*What to work on*:
Filter these entries so that only lines with the word "decompress" remain.

Start of Dataset content

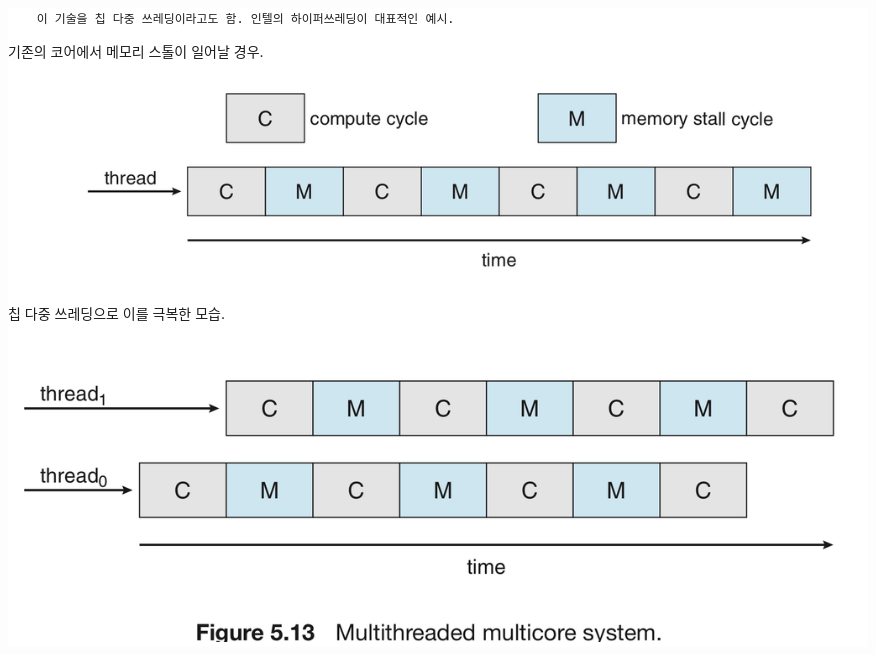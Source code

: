         이 기술을 칩 다중 쓰레딩이라고도 함. 인텔의 하이퍼쓰레딩이 대표적인 예시.
        

기존의 코어에서 메모리 스톨이 일어날 경우.

![IMG_0094.jpeg](./참고자료/5-4-2.jpeg)

칩 다중 쓰레딩으로 이를 극복한 모습.

![IMG_0090.jpeg](./참고자료/5-4-3.jpeg)
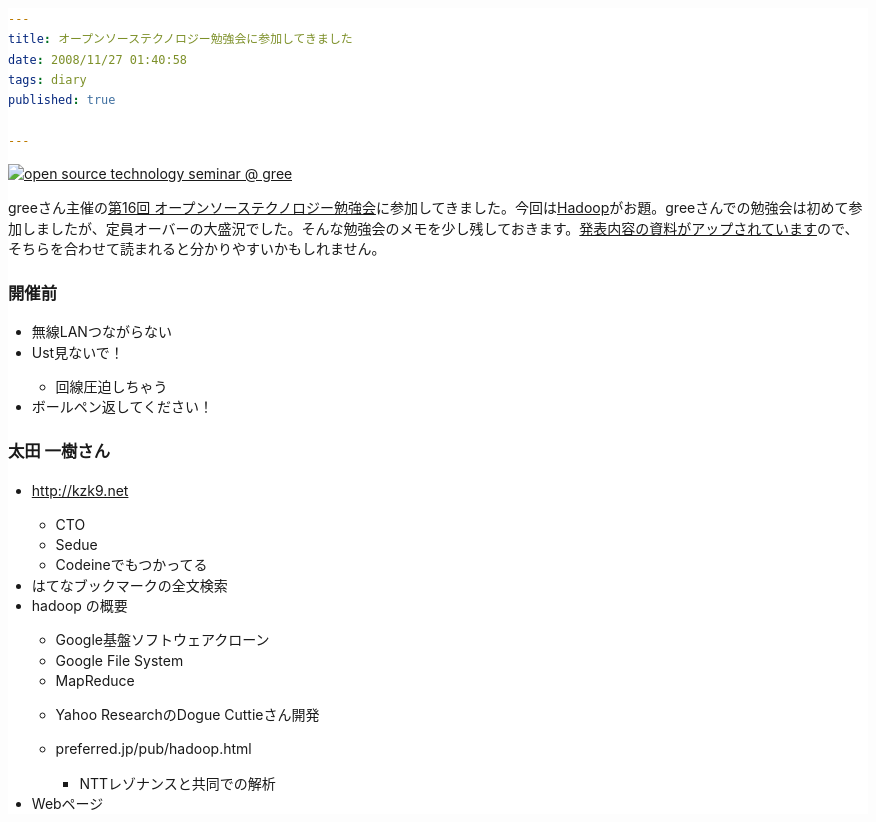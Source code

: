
 ```yaml
---
title: オープンソーステクノロジー勉強会に参加してきました
date: 2008/11/27 01:40:58
tags: diary
published: true

---
```


<p><a href="http://www.flickr.com/photos/katsuma/3061697084/" title="open source technology seminar @ gree by katsuma, on Flickr"><img src="http://farm4.static.flickr.com/3217/3061697084_997b75907e_m.jpg" width="240" height="180" alt="open source technology seminar @ gree" /></a></p>

<p>greeさん主催の<a href="http://labs.gree.jp/Top/Study/20081125/Report.html">第16回 オープンソーステクノロジー勉強会</a>に参加してきました。今回は<a href="http://hadoop.apache.org/core/">Hadoop</a>がお題。greeさんでの勉強会は初めて参加しましたが、定員オーバーの大盛況でした。そんな勉強会のメモを少し残しておきます。<a href="http://labs.gree.jp/Top/Study/20081125.html">発表内容の資料がアップされています</a>ので、そちらを合わせて読まれると分かりやすいかもしれません。</p>

<h3>開催前</h3>
<ul class="ul1">
 
 <li>無線LANつながらない</li>
 <li>Ust見ないで！</li>
<ul><li>回線圧迫しちゃう
</li>
</ul>
 <li>ボールペン返してください！</li>
 </ul>
<h3> 太田 一樹さん</h3>
<ul class="ul1"><li><a title="http://kzk9.net" href="http://kzk9.net" id="ojlr">http://kzk9.net</a> </li>
 
<ul>
 <li>CTO</li>
 <li>Sedue</li>
 <li>Codeineでもつかってる</li>
 </ul>
 <li>はてなブックマークの全文検索</li>
 <li>hadoop&nbsp;の概要</li>
 
 
<ul><li>Google基盤ソフトウェアクローン</li>
<li>Google File System</li>
<li>MapReduce</li>
<ul>
 
 
 </ul>
<li>Yahoo ResearchのDogue Cuttieさん開発</li>
</ul>
 
 
 
<ul><li>preferred.jp/pub/hadoop.html</li>
 
<ul><li>NTTレゾナンスと共同での解析</li>
</ul>
 </ul>
 <li>Webページ</li>
 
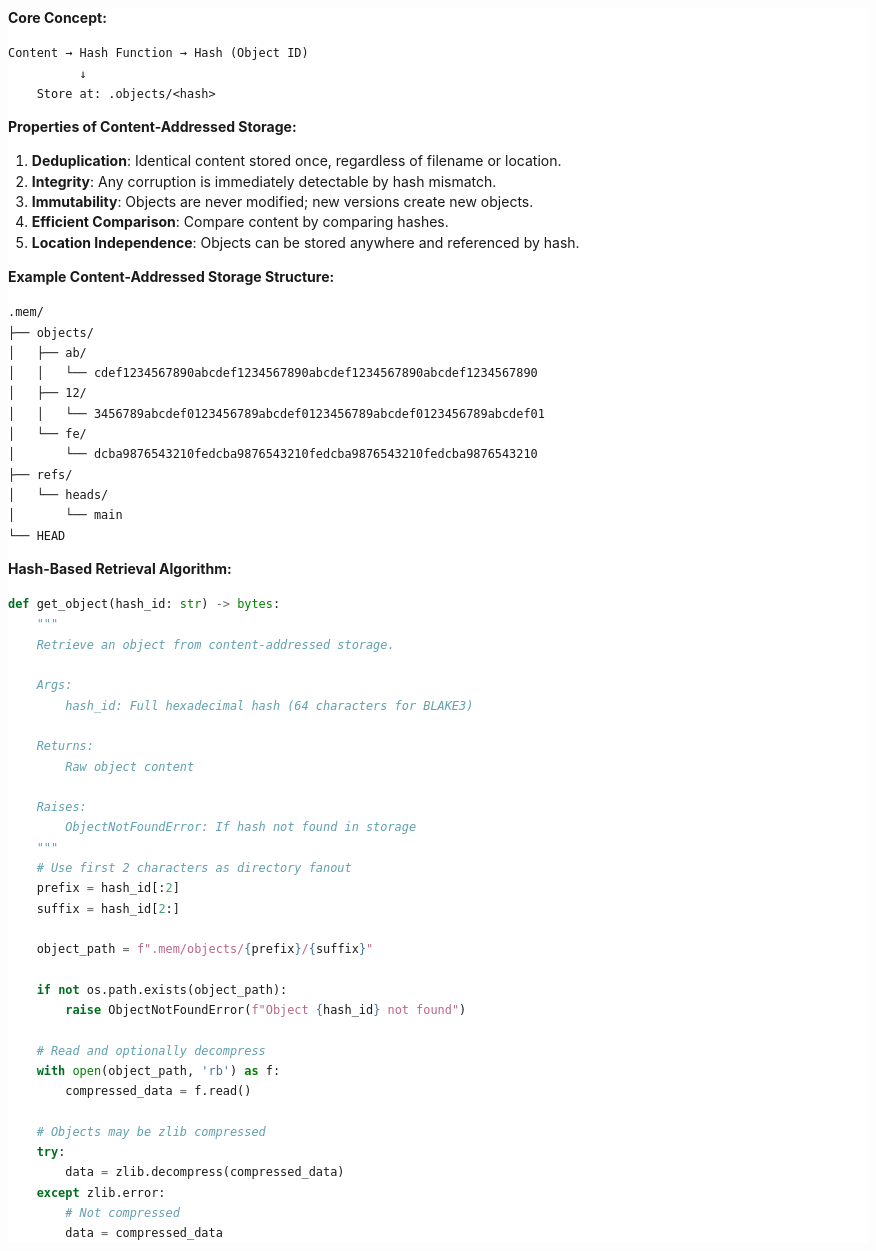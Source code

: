 **Core Concept:**

```
Content → Hash Function → Hash (Object ID)
          ↓
    Store at: .objects/<hash>
```

**Properties of Content-Addressed Storage:**

1. **Deduplication**: Identical content stored once, regardless of filename or location.
2. **Integrity**: Any corruption is immediately detectable by hash mismatch.
3. **Immutability**: Objects are never modified; new versions create new objects.
4. **Efficient Comparison**: Compare content by comparing hashes.
5. **Location Independence**: Objects can be stored anywhere and referenced by hash.

**Example Content-Addressed Storage Structure:**

```
.mem/
├── objects/
│   ├── ab/
│   │   └── cdef1234567890abcdef1234567890abcdef1234567890abcdef1234567890
│   ├── 12/
│   │   └── 3456789abcdef0123456789abcdef0123456789abcdef0123456789abcdef01
│   └── fe/
│       └── dcba9876543210fedcba9876543210fedcba9876543210fedcba9876543210
├── refs/
│   └── heads/
│       └── main
└── HEAD
```

**Hash-Based Retrieval Algorithm:**

```python
def get_object(hash_id: str) -> bytes:
    """
    Retrieve an object from content-addressed storage.

    Args:
        hash_id: Full hexadecimal hash (64 characters for BLAKE3)

    Returns:
        Raw object content

    Raises:
        ObjectNotFoundError: If hash not found in storage
    """
    # Use first 2 characters as directory fanout
    prefix = hash_id[:2]
    suffix = hash_id[2:]

    object_path = f".mem/objects/{prefix}/{suffix}"

    if not os.path.exists(object_path):
        raise ObjectNotFoundError(f"Object {hash_id} not found")

    # Read and optionally decompress
    with open(object_path, 'rb') as f:
        compressed_data = f.read()

    # Objects may be zlib compressed
    try:
        data = zlib.decompress(compressed_data)
    except zlib.error:
        # Not compressed
        data = compressed_data
```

End of Dataset content

*Solution to the exercise*:
    # Read and optionally decompress
        data = zlib.decompress(compressed_data)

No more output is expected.